After consent and information provision, participants were allocated into one of four conditions: three treatment conditions and a control.
Participants in each of the three treatment conditions saw and/or made 15 forecasts on which they received feedback on performance.
All participants, including the control, were asked whether they would like to use their own or the model’s forecasts for all 10 incentivised forecasts. After their choice, participants would make the forecasts (even if they had chosen the model for awarding incentives). After making their forecasts, they were asked questions about their confidence in their own forecasts and that of the model. They then learned the bonus earned.
There were four experimental conditions, with the difference in conditions occurring in the first stage of the experiment. For each of the 15 MBA applicants, they would gain experience as follows.
Model: Participants would get feedback showing the model’s prediction and the applicant’s true percentile
Human: Participants would make a forecast and then get feedback showing their own prediction and the applicant’s true percentile
Model and human: Participants would make a forecast and then get feedback showing their own prediction, the model’s prediction, and the applicant’s true percentile.
Control: No experience.
Experimental flow diagram
Besides illustrating the analysis process for this subject, reproducing the analysis of a paper has other benefits.
First, it allows you to check that the original analysis is correct. This is often not the case. Most times the errors are minor, but sometimes the original finding may not even hold. In that case, there may be limited value to the replication. You may also determine that an inappropriate analysis methodology has been used.

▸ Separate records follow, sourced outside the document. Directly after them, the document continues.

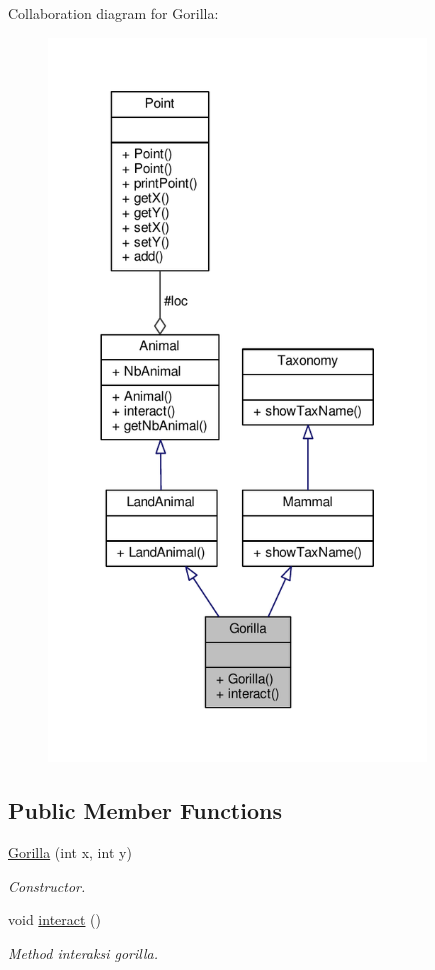 Collaboration diagram for Gorilla\+:
\nopagebreak
\begin{figure}[H]
\begin{center}
\leavevmode
\includegraphics[width=284pt]{classGorilla__coll__graph}
\end{center}
\end{figure}
\subsection*{Public Member Functions}
\begin{DoxyCompactItemize}
\item 
\hyperlink{classGorilla_addacb24475b69251ffab52377adb63fe}{Gorilla} (int x, int y)
\begin{DoxyCompactList}\small\item\em Constructor. \end{DoxyCompactList}\item 
void \hyperlink{classGorilla_ac0b08bebf807544f8821818986b26386}{interact} ()\hypertarget{classGorilla_ac0b08bebf807544f8821818986b26386}{}\label{classGorilla_ac0b08bebf807544f8821818986b26386}

\begin{DoxyCompactList}\small\item\em Method interaksi gorilla. \end{DoxyCompactList}\end{DoxyCompactItemize}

Second, reproducing the analysis is another way to understand better the experimental methodology and what the analysis shows. You can see what variables were recorded and how they are used.
It is normally only possible to reproduce the analysis if the original data is available on a public repository or from the authors.

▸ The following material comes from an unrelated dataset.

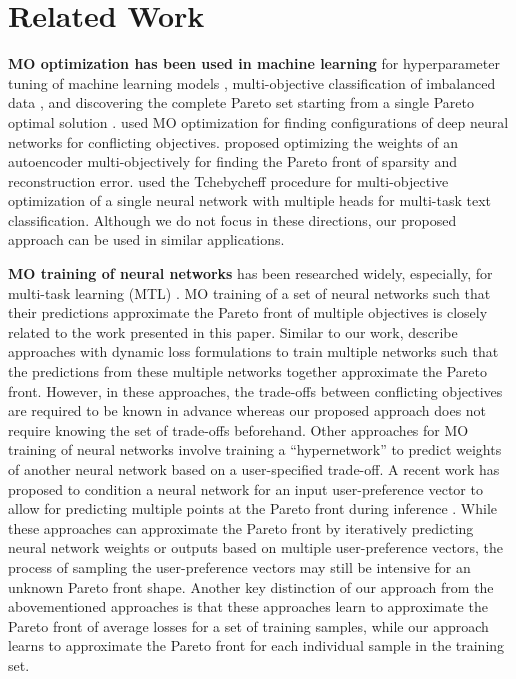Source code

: \section{Related Work}
\textbf{MO optimization has been used in machine learning} for hyperparameter tuning of machine learning models \citep{koch2015efficient, avent2020automatic}, multi-objective classification of imbalanced data \citep{tari2020automatic}, and discovering the complete Pareto set starting from a single Pareto optimal solution \citep{ma2020efficient}. \cite{iqbal2020flexibo} used MO optimization for finding configurations of deep neural networks for conflicting objectives. \cite{gong2015multiobjective} proposed optimizing the weights of an autoencoder multi-objectively for finding the Pareto front of sparsity and reconstruction error. \cite{mao2020tchebycheff} used the Tchebycheff procedure for multi-objective optimization of a single neural network with multiple heads for multi-task text classification. Although we do not focus in these directions, our proposed approach can be used in similar applications.

\textbf{MO training of neural networks} has been researched widely, especially, for multi-task learning (MTL) \citep{sener2018multi, lin2019paretomtl, mahapatra2020multi, ma2020efficient, lin2020controllable, navon2020learning}. MO training of a set of neural networks such that their predictions approximate the Pareto front of multiple objectives is closely related to the work presented in this paper. Similar to our work, \cite{lin2019paretomtl,mahapatra2020multi} describe approaches with dynamic loss formulations to train multiple networks such that the predictions from these multiple networks together approximate the Pareto front. However, in these approaches, the trade-offs between conflicting objectives are required to be known in advance whereas our proposed approach does not require knowing the set of trade-offs beforehand. Other approaches \citep{navon2020learning,lin2020controllable} for MO training of neural networks involve training a ``hypernetwork'' to predict weights of another neural network based on a user-specified trade-off. A recent work has proposed to condition a neural network for an input user-preference vector to allow for predicting multiple points at the Pareto front during inference \citep{DBLP:journals/corr/abs-2103-13392}. While these approaches can approximate the Pareto front by iteratively predicting neural network weights or outputs based on multiple user-preference vectors, the process of sampling the user-preference vectors may still be intensive for an unknown Pareto front shape. Another key distinction of our approach from the abovementioned approaches is that these approaches learn to approximate the Pareto front of average losses for a set of training samples, while our approach learns to approximate the Pareto front for each individual sample in the training set.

The download includes the Stata code used by Dietvorst et al. (2015) to analyse the data. I do not know Stata, so I asked ChatGPT to translate the code into R. While that translation contained some errors, I made it operational with only minor changes.
In what follows I provide the R code that I used to reproduce the analysis. You can expand each “Code” item to see the code or copy it to replicate the results yourself.
22.3 Analysis
I start by downloading and unzipping the data file and loading the CSV for Study 1 into the R environment. I then made some amendments to the variable names to make them more readable (e.g. replacing the numbers for each condition with the words they represent: 1=control, etc.).
Code
# Data downloaded from https://researchbox.org/379&PEER_REVIEW_passcode=MOQTEQ#Load data from csvdata <-read.csv("data/Study 1 Data.csv", header =TRUE, sep =",", na.strings =".")# Change to camel casecolnames(data) <-paste(tolower(substring(colnames(data), 1, 1)), substring(colnames(data), 2), sep ="")names(data)[1] <-"ID"# Define label mappingscondition <-c("1"="control", "2"="human", "3"="model", "4"="model&human")modelBonus <-c("0"="choseHuman", "1"="choseModel")binary <-c("0"="no", "1"="yes")betterStage2Bonus <-c("1"="model", "2"="equal", "0"="human")confidence <-c("1"="none", "2"="little", "3"="some", "4"="fairAmount", "5"="aLot")# Apply label mappings to variables - have done more here than required for analysis, but might be useful laterdata$condition <-factor(data$condition, labels = condition)data$modelBonus <-factor(data$modelBonus, labels = modelBonus)data$humanAsGoodStage1 <-factor(data$humanAsGoodStage1, labels = binary)data$humanBetterStage1 <-factor(data$humanBetterStage1, labels = binary)data$humanBetterStage2 <-factor(data$humanBetterStage2, labels = binary)data$betterStage2Bonus <-factor(data$betterStage2Bonus, labels = betterStage2Bonus)data$model <-factor(data$model, labels = binary)data$human <-factor(data$human, labels = binary)data$modelConfidence <-factor(data$modelConfidence, labels = confidence)data$humanConfidence <-factor(data$humanConfidence, labels = confidence)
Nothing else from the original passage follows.